- Born: 25 September 1924 Sangam Jagarlamudi, Guntur district, India
- Died: 25 January 2011 (aged 86) Guntur, Andhra Pradesh
- Awards: Padma Bhushan; Padma Vibhushan;

Education
- Alma mater: Andhra University

Philosophical work
- Era: 20th Century
- Region: Hinduism
- Institutions: Andhra University; Sri Venkateswara University; University Grants Commission; Central University for Tibetan Studies;
- Main interests: Indian philosophy
- Notable works: Evolution of Indian Philosophy

= K. Satchidananda Murty =

Indian philosopher (1924–2011)

Kotha Satchidananda Murty (1924-2011) was an Indian philosopher and professor. Murty served as the Professor of Philosophy, Andhra University, Visakhapatnam and Vice-Chancellor of Sri Venkateswara University, Tirupati in the state of Andhra Pradesh, South India. He specialized in Buddhist philosophy and contributed extensively to Mahayana Buddhism.
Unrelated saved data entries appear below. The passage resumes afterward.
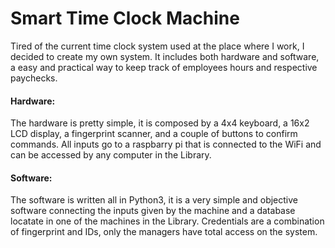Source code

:# Smart Time Clock Machine
   Tired of the current time clock system used at the place where I work, I decided to create my own system. It 
includes both hardware and software, a easy and practical way to keep track of employees hours and respective 
paychecks.<br>

#### Hardware:
   The hardware is pretty simple, it is composed by a 4x4 keyboard, a 16x2 LCD display, a fingerprint scanner, 
and a couple of buttons to confirm commands. All inputs go to a raspbarry pi that is connected to the WiFi and can be
accessed by any computer in the Library.

#### Software:
   The software is written all in Python3, it is a very simple and objective software connecting the inputs given
by the machine and a database locatate in one of the machines in the Library. Credentials are a combination of 
fingerprint and IDs, only the managers have total access on the system.

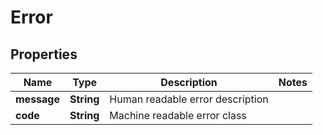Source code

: 
# Error

## Properties
Name | Type | Description | Notes
------------ | ------------- | ------------- | -------------
**message** | **String** | Human readable error description | 
**code** | **String** | Machine readable error class | 



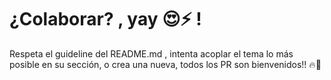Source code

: # ¿Colaborar? , yay :heart_eyes::zap: !
Respeta el guideline del README.md , intenta acoplar el tema lo más posible en su sección, o crea una nueva,
todos los PR son bienvenidos!! :fire::rocket:
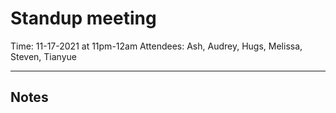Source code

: # Standup meeting
Time: 11-17-2021 at 11pm-12am
Attendees: Ash, Audrey, Hugs, Melissa, Steven, Tianyue
  
---
  
  
Notes
- 
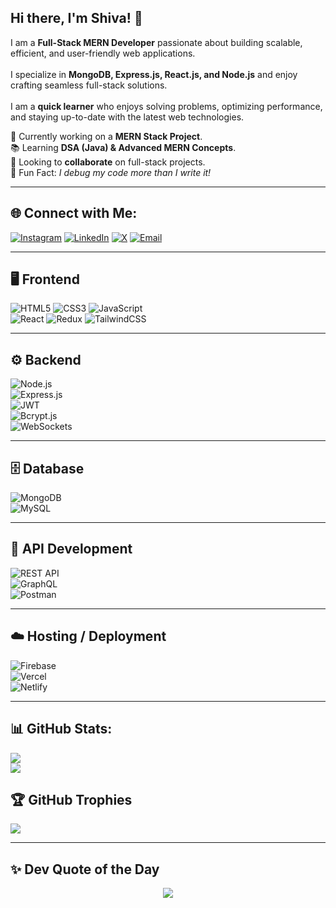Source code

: ## Hi there, I'm Shiva! 👋

I am a **Full-Stack MERN Developer** passionate about building scalable, efficient, and user-friendly web applications.<br/>  
I specialize in **MongoDB, Express.js, React.js, and Node.js** and enjoy crafting seamless full-stack solutions.<br/>  
I am a **quick learner** who enjoys solving problems, optimizing performance, and staying up-to-date with the latest web technologies.  

🚀 Currently working on a **MERN Stack Project**.<br/>
📚 Learning **DSA (Java) & Advanced MERN Concepts**.<br/>
🤝 Looking to **collaborate** on full-stack projects.<br/>
💬 Fun Fact: *I debug my code more than I write it!*

---

## 🌐 Connect with Me:
[![Instagram](https://img.shields.io/badge/Instagram-%23E4405F.svg?logo=Instagram&logoColor=white)](https://instagram.com/shiva_bugslayer) 
[![LinkedIn](https://img.shields.io/badge/LinkedIn-%230077B5.svg?logo=linkedin&logoColor=white)](https://linkedin.com/in/psivaiah6174) 
[![X](https://img.shields.io/badge/X-black.svg?logo=X&logoColor=white)](https://x.com/SHIVA6174124345) 
[![Email](https://img.shields.io/badge/Email-D14836?logo=gmail&logoColor=white)](mailto:psivaiah6174@gmail.com)

---

## 🖥️ Frontend
![HTML5](https://img.shields.io/badge/html5-%23E34F26.svg?style=for-the-badge&logo=html5&logoColor=white) 
![CSS3](https://img.shields.io/badge/css3-%231572B6.svg?style=for-the-badge&logo=css3&logoColor=white) 
![JavaScript](https://img.shields.io/badge/javascript-%23323330.svg?style=for-the-badge&logo=javascript&logoColor=%23F7DF1E)  
![React](https://img.shields.io/badge/React-%2361DAFB.svg?style=for-the-badge&logo=react&logoColor=white) 
![Redux](https://img.shields.io/badge/Redux-%23764ABC.svg?style=for-the-badge&logo=redux&logoColor=white) 
![TailwindCSS](https://img.shields.io/badge/tailwindcss-%2338B2AC.svg?style=for-the-badge&logo=tailwind-css&logoColor=white)

---

## ⚙️ Backend
![Node.js](https://img.shields.io/badge/Node.js-%23339933.svg?style=for-the-badge&logo=node.js&logoColor=white)  
![Express.js](https://img.shields.io/badge/Express.js-%23404D59.svg?style=for-the-badge&logo=express&logoColor=white)  
![JWT](https://img.shields.io/badge/JWT-%23000000.svg?style=for-the-badge&logo=jsonwebtokens&logoColor=white)  
![Bcrypt.js](https://img.shields.io/badge/Bcrypt.js-%2300ACC1.svg?style=for-the-badge)  
![WebSockets](https://img.shields.io/badge/WebSockets-%23007ACC.svg?style=for-the-badge)

---

## 🗄️ Database
![MongoDB](https://img.shields.io/badge/MongoDB-%2347A248.svg?style=for-the-badge&logo=mongodb&logoColor=white)  
![MySQL](https://img.shields.io/badge/mysql-4479A1.svg?style=for-the-badge&logo=mysql&logoColor=white)  

---

## 📡 API Development
![REST API](https://img.shields.io/badge/REST%20API-%23007ACC.svg?style=for-the-badge)  
![GraphQL](https://img.shields.io/badge/GraphQL-%23E10098.svg?style=for-the-badge&logo=graphql&logoColor=white)  
![Postman](https://img.shields.io/badge/Postman-%23FF6C37.svg?style=for-the-badge&logo=postman&logoColor=white)

---

## ☁️ Hosting / Deployment
![Firebase](https://img.shields.io/badge/Firebase-%23FFCA28.svg?style=for-the-badge&logo=firebase&logoColor=black)  
![Vercel](https://img.shields.io/badge/Vercel-%23000000.svg?style=for-the-badge&logo=vercel&logoColor=white)  
![Netlify](https://img.shields.io/badge/Netlify-%23000000.svg?style=for-the-badge&logo=netlify&logoColor=white)

---

## 📊 GitHub Stats:
![](https://github-readme-stats.vercel.app/api?username=SHIVA6174&theme=neon&hide_border=true&include_all_commits=true&count_private=true)  
![](https://github-readme-stats.vercel.app/api/top-langs/?username=SHIVA6174&theme=neon&hide_border=true&include_all_commits=true&count_private=true&layout=compact)

## 🏆 GitHub Trophies
![](https://github-profile-trophy.vercel.app/?username=SHIVA6174&theme=radical&no-frame=true&no-bg=true&margin-w=4)

---

## ✨ Dev Quote of the Day  
<p align="center">
    <img src="https://readme-typing-svg.herokuapp.com?font=Fira+Code&size=17&duration=2500&color=FF1493&center=true&vCenter=true&lines=Write+code%2C+debug%2C+repeat.;Simplicity+is+the+ultimate+sophistication.;Fail+fast%2C+fix+faster.;Make+it+work%2C+make+it+right%2C+make+it+fast." />
</p>

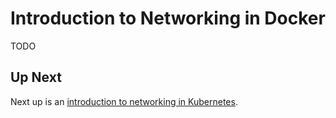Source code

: # Introduction to Networking in Docker
TODO

## Up Next
Next up is an [introduction to networking in Kubernetes](intro_to_networking_in_k8s.md).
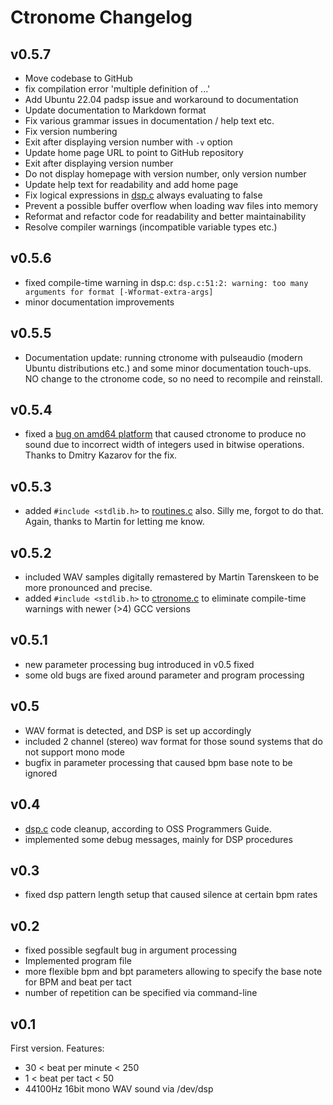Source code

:# Ctronome Changelog
## v0.5.7
- Move codebase to GitHub
- fix compilation error 'multiple definition of ...'
- Add Ubuntu 22.04 padsp issue and workaround to documentation
- Update documentation to Markdown format
- Fix various grammar issues in documentation / help text etc.
- Fix version numbering
- Exit after displaying version number with `-v` option
- Update home page URL to point to GitHub repository
- Exit after displaying version number
- Do not display homepage with version number, only version number
- Update help text for readability and add home page
- Fix logical expressions in [dsp.c](../src/dsp.c) always evaluating to false
- Prevent a possible buffer overflow when loading wav files into memory
- Reformat and refactor code for readability and better maintainability
- Resolve compiler warnings (incompatible variable types etc.)

## v0.5.6
- fixed compile-time warning in dsp.c:
  `dsp.c:51:2: warning: too many arguments for format [-Wformat-extra-args]`
- minor documentation improvements

## v0.5.5
- Documentation update: running ctronome with pulseaudio (modern Ubuntu distributions etc.)
  and some minor documentation touch-ups.
  NO change to the ctronome code, so no need to recompile and reinstall.

## v0.5.4
- fixed a [bug on amd64 platform](http://www.freebsd.org/cgi/query-pr.cgi?pr=ports/170207)
  that caused ctronome to produce no sound due to incorrect width of integers used in
  bitwise operations. Thanks to Dmitry Kazarov for the fix.

## v0.5.3
- added `#include <stdlib.h>` to [routines.c](../src/routines.c) also. Silly me, forgot to
  do that. Again, thanks to Martin for letting me know.

## v0.5.2
- included WAV samples digitally remastered by Martin Tarenskeen
  to be more pronounced and precise.
- added `#include <stdlib.h>` to [ctronome.c](../src/ctronome.c) to eliminate compile-time
  warnings with newer (>4) GCC versions

## v0.5.1
- new parameter processing bug introduced in v0.5 fixed
- some old bugs are fixed around parameter and program processing

## v0.5
- WAV format is detected, and DSP is set up accordingly
- included 2 channel (stereo) wav format for those sound
  systems that do not support mono mode
- bugfix in parameter processing that caused bpm base note
  to be ignored

## v0.4
- [dsp.c](../src/dsp.c) code cleanup, according to OSS Programmers Guide.
- implemented some debug messages, mainly for DSP procedures

## v0.3
- fixed dsp pattern length setup that
  caused silence at certain bpm rates

## v0.2
- fixed possible segfault bug in argument processing 
- Implemented program file
- more flexible bpm and bpt parameters
  allowing to specify the base note for BPM and beat per tact
- number of repetition can be specified via command-line

## v0.1
First version. Features:
- 30 < beat per minute < 250
- 1 < beat per tact < 50 
- 44100Hz 16bit mono WAV sound via /dev/dsp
His treatise on the teachings of Nagarjuna is well acclaimed.

==Education==
Murty was born in 1924 in a small village Sangam Jagarlamudi, Guntur district of Andhra Pradesh to Kotha Veerabhadraiah and Ratnamamba. He completed the school study in the village and Intermediate education from Hindu College, Guntur. He graduated from Andhra University, Visakhapatnam and carried out Ph.D. research in philosophy from the same university.

==Career ==

Murty served as professor of philosophy at Princeton University in 1959. In 1960, he joined Andhra University as a professor. 1963 saw Murty join the Peoples University, Beijing, China in the same capacity as before, additionally also serving as a professor at University of Hyderabad. He was then appointed special officer at the Centre for Post Graduate Studies, Guntur in 1971. Murty has also served as vice-chancellor of Sri Venkateswara University, Tirupati(1975) & Central Institute of Tibetan Studies, Sarnath(1989), whilst also being appointed as vice-chairman of The University Grants Commission, New Delhi, in 1986.

==Works==
- His lectures on Philosophy of Religion - "The Realm of Between" has gained wide acclaim. It was published by Indian Institute of Advanced Study, Simla in 1973. It was based on three of his lectures delivered in Oxford and in London in 1963. They are based on the various themes like "Suffering", "Salvation", "Religious Action", "Transcendental Philosophy" etc., Subsequently, a group of professors in Andhra University published his lectures in a volume entitled Collected Criticism of K. Satchidananda Murty in 1975.
- Revelation and reason in Advaita Vedanta, Ph.D. thesis submitted to Andhra University and subsequently published by Motilal Banarsidass, Delhi in 1974.
- Life, thought, and culture in India, c. AD 300–1000, as a Project of History of Indian Science, Philosophy, and Culture and published by Centre for Studies in Civilizations, New Delhi.
- Ethics, education, Indian unity, and culture : addresses in universities from Kashi to Kashmir, 1980–89, some excerpts, 1991.
- Readings in Indian history, politics and philosophy, published by Allen & Unwin, London in 1967.
- Current trends in Indian philosophy, published by Andhra University, Waltair in 1972.
- Radhakrishnan : his life and ideas, published by State University of New York, 1990
- Philosophy in India : traditions, teaching, and research, 1985.
- Studies in the problems of peace, published by Asia Publishing House, 1960.
- The Indian spirit, published by Andhra University press, 1965.
- Metaphysics, man and freedom, published by Asia Publishing House, 1963.

==Works based on his philosophy==
- The philosophy of K. Satchidananda Murty by Sibajiban Bhattacharyya and Ashok Vohra, Published by Indian Council of Philosophical Research, New Delhi, 1995.
- Philosophical perspectives of K. Satchidananda Murty by P. Boaz, 2013.

==Awards and honours==
- President — Indian Philosophical Congress
- Honorary Doctorate — Russian Academy of Sciences - 1989
- Honorary Doctorate — Beijing University - 1988
- Padma Bhushan, Government of India - 1984
- Padma Vibhushan, Government of India - 2001

==Death==
He died after a brief respiratory illness at Guntur on Monday 25 January 2011.